On a steamy hot afternoon in May, my crew gathered at a local park in Fort Lauderdale, Florida. “Can we just get this over with,” I thought. The sun beamed down relentlessly as we busied ourselves getting the gear ready. Suddenly, I heard it – the roar of engines. I looked over my right shoulder at the roadway coming into the park. This was only my second job out of college, and I didn’t have the routine down yet. I hollered for the team to get the footage as ten bikes piled in, one after another. I wondered, “How many of them are women?”
They slowly came to a stop in front of us and put down their kickstands. One by one, their helmets came off, and one by one, ten die hard, passionate female bikers emerged. I watched as a young woman pulled off her full-face helmet and her beautiful blonde hair cascaded down her back. “Wow,” I thought, “I want that energy.”
I spent the next hour interviewing each of them encountering women with a real sense of self who emanated beauty. It was pretty rebel in that day for a woman to step away from the kids for a while and do what she loved. As an impressionable 25-year-old looking for her place in the world, I saw pioneers. Soon after, I was invited to take the Motorcycle Safety Foundation course for free as a journalist. When I threw my leg over that bike and gunned the throttle, I was hooked.
Over the years, I gained a national reputation as a producer in the motorcycle industry. I covered the Love Ride, Arizona Bike Week, and Sturgis. I interviewed celebrity riders like Stephen Baldwin for EXTRA, bringing motorcycle stories to the forefront. When the prestigious Sturgis Motorcycle Museum Hall of Fame began looking to highlight a woman, I was right there.

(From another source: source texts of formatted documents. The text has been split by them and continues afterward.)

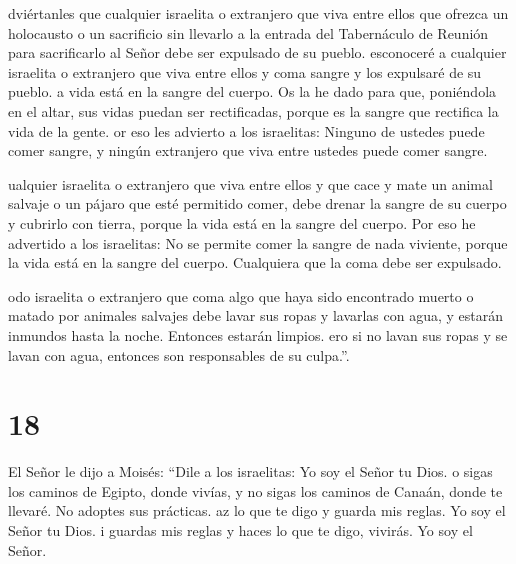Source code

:  dviértanles que cualquier israelita o extranjero que viva
entre ellos que ofrezca un holocausto o un sacrificio  sin
llevarlo a la entrada del Tabernáculo de Reunión para sacrificarlo al
Señor debe ser expulsado de su pueblo.  esconoceré a
cualquier israelita o extranjero que viva entre ellos y coma sangre y
los expulsaré de su pueblo.  a vida está en la sangre del
cuerpo. Os la he dado para que, poniéndola en el altar, sus vidas puedan
ser rectificadas, porque es la sangre que rectifica la vida de la gente.
 or eso les advierto a los israelitas: Ninguno de ustedes
puede comer sangre, y ningún extranjero que viva entre ustedes puede
comer sangre.

 ualquier israelita o extranjero que viva entre ellos y que
cace y mate un animal salvaje o un pájaro que esté permitido comer, debe
drenar la sangre de su cuerpo y cubrirlo con tierra, 
porque la vida está en la sangre del cuerpo. Por eso he advertido a los
israelitas: No se permite comer la sangre de nada viviente, porque la
vida está en la sangre del cuerpo. Cualquiera que la coma debe ser
expulsado.

 odo israelita o extranjero que coma algo que haya sido
encontrado muerto o matado por animales salvajes debe lavar sus ropas y
lavarlas con agua, y estarán inmundos hasta la noche. Entonces estarán
limpios.  ero si no lavan sus ropas y se lavan con agua,
entonces son responsables de su culpa.''.

\hypertarget{section-17}{%
\section{18}\label{section-17}}

 El Señor le dijo a Moisés:  ``Dile a los
israelitas: Yo soy el Señor tu Dios.  o sigas los caminos de
Egipto, donde vivías, y no sigas los caminos de Canaán, donde te
llevaré. No adoptes sus prácticas.  az lo que te digo y
guarda mis reglas. Yo soy el Señor tu Dios.  i guardas mis
reglas y haces lo que te digo, vivirás. Yo soy el Señor.

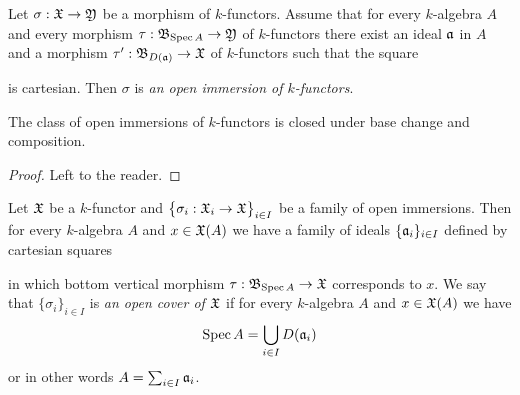 \begin{definition}
Let $\sigma:{\mathfrak X}\rightarrow {\mathfrak Y}$ be a morphism of $k$-functors. Assume that for every $k$-algebra $A$ and every morphism $\tau:{\mathfrak B}_{\mathrm{Spec}\, A}\rightarrow {\mathfrak Y}$ of $k$-functors there exist an ideal $\mathfrak{a}$ in $A$ and a morphism $\tau':{\mathfrak B}_{D(\mathfrak{a})}\rightarrow {\mathfrak X}$ of $k$-functors such that the square
\begin{center}
\end{center}
is cartesian. Then $\sigma$ is \textit{an open immersion of $k$-functors}.
\end{definition}

\begin{fact}\label{fact:openimmersionsclosedunderbasechangeandcomposition}
The class of open immersions of $k$-functors is closed under base change and composition.
\end{fact}
\begin{proof}
Left to the reader.
\end{proof}

\begin{definition}
Let ${\mathfrak X}$ be a $k$-functor and $\big\{\sigma_i:{\mathfrak X}_i\rightarrow {\mathfrak X}\big\}_{i\in I}$ be a family of open immersions. Then for every $k$-algebra $A$ and $x\in {\mathfrak X}(A)$ we have a family of ideals $\{\mathfrak{a}_i\}_{i\in I}$ defined by cartesian squares
\begin{center}
\end{center}
in which bottom vertical morphism $\tau:{\mathfrak B}_{\mathrm{Spec}\, A}\rightarrow {\mathfrak X}$ corresponds to $x$. We say that $\{\sigma_i\}_{i\in I}$ is \textit{an open cover of ${\mathfrak X}$} if for every $k$-algebra $A$ and $x\in {\mathfrak X}(A)$ we have
$$\mathrm{Spec}\, A = \bigcup_{i\in I}D(\mathfrak{a}_i)$$
or in other words $A = \sum_{i\in I}\mathfrak{a}_i$.
\end{definition}

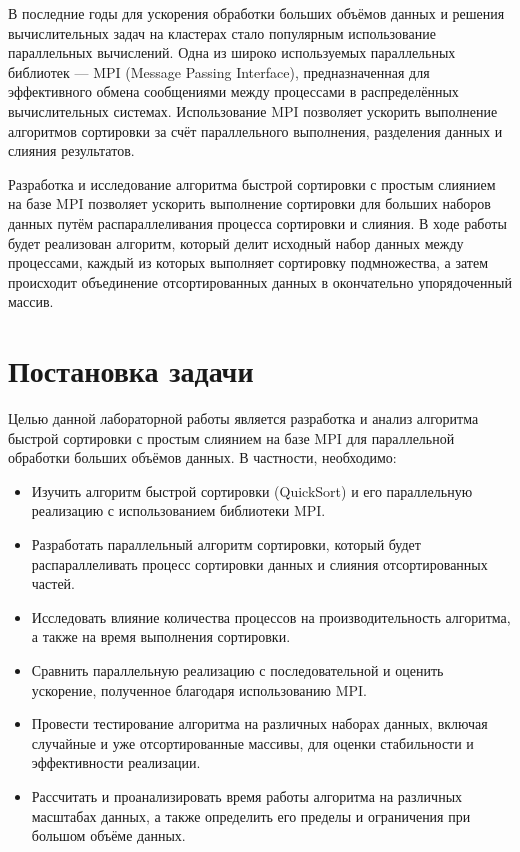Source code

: \documentclass[12pt]{article}
\begin{document}
В последние годы для ускорения обработки больших объёмов данных и решения вычислительных задач на кластерах стало популярным использование параллельных вычислений. Одна из широко используемых параллельных библиотек — MPI (Message Passing Interface), предназначенная для эффективного обмена сообщениями между процессами в распределённых вычислительных системах. Использование MPI позволяет ускорить выполнение алгоритмов сортировки за счёт параллельного выполнения, разделения данных и слияния результатов.

Разработка и исследование алгоритма быстрой сортировки с простым слиянием на базе MPI позволяет  ускорить выполнение сортировки для больших наборов данных путём распараллеливания процесса сортировки и слияния. В ходе работы будет реализован алгоритм, который делит исходный набор данных между процессами, каждый из которых выполняет сортировку подмножества, а затем происходит объединение отсортированных данных в окончательно упорядоченный массив.

\newpage
\section{Постановка задачи}

\indent Целью данной лабораторной работы является разработка и анализ алгоритма быстрой сортировки с простым слиянием на базе MPI для параллельной обработки больших объёмов данных. В частности, необходимо:

\begin{itemize}
    \item Изучить алгоритм быстрой сортировки (QuickSort) и его параллельную реализацию с использованием библиотеки MPI.
    \item Разработать параллельный алгоритм сортировки, который будет распараллеливать процесс сортировки данных и слияния отсортированных частей.
    \item Исследовать влияние количества процессов на производительность алгоритма, а также на время выполнения сортировки.
    \item Сравнить параллельную реализацию с последовательной и оценить ускорение, полученное благодаря использованию MPI.
    \item Провести тестирование алгоритма на различных наборах данных, включая случайные и уже отсортированные массивы, для оценки стабильности и эффективности реализации.
    \item Рассчитать и проанализировать время работы алгоритма на различных масштабах данных, а также определить его пределы и ограничения при большом объёме данных.
\end{itemize}
\end{document}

The Sturgis Motorcycle Rally takes place during the first and second week of August every year. I arrived in 2001 with my future husband beside me, not just as a journalist this time, but as an inductee. The event began with breakfast outside, before moving into the armory. The stifling heat surrounded us, me wearing my biker jeans and a cute little velvet brown shirt. I found myself in good company, sitting at the dais in front of the audience beside senators from Colorado and Wisconsin who were also getting inducted.
In time, this event would become much more formalized, taking place at a fancy hotel with all the modern technology, but back then no one shot video or took pictures. My friend snapped a single, grainy photo with my little Canon Sure Shot as I delivered my speech. One of the only women in a room full of men who represented the who’s who of the motorcycle industry, my confidence soared. “I have to live up to this,” I thought. I knew what I offered, and I knew I could hold my own.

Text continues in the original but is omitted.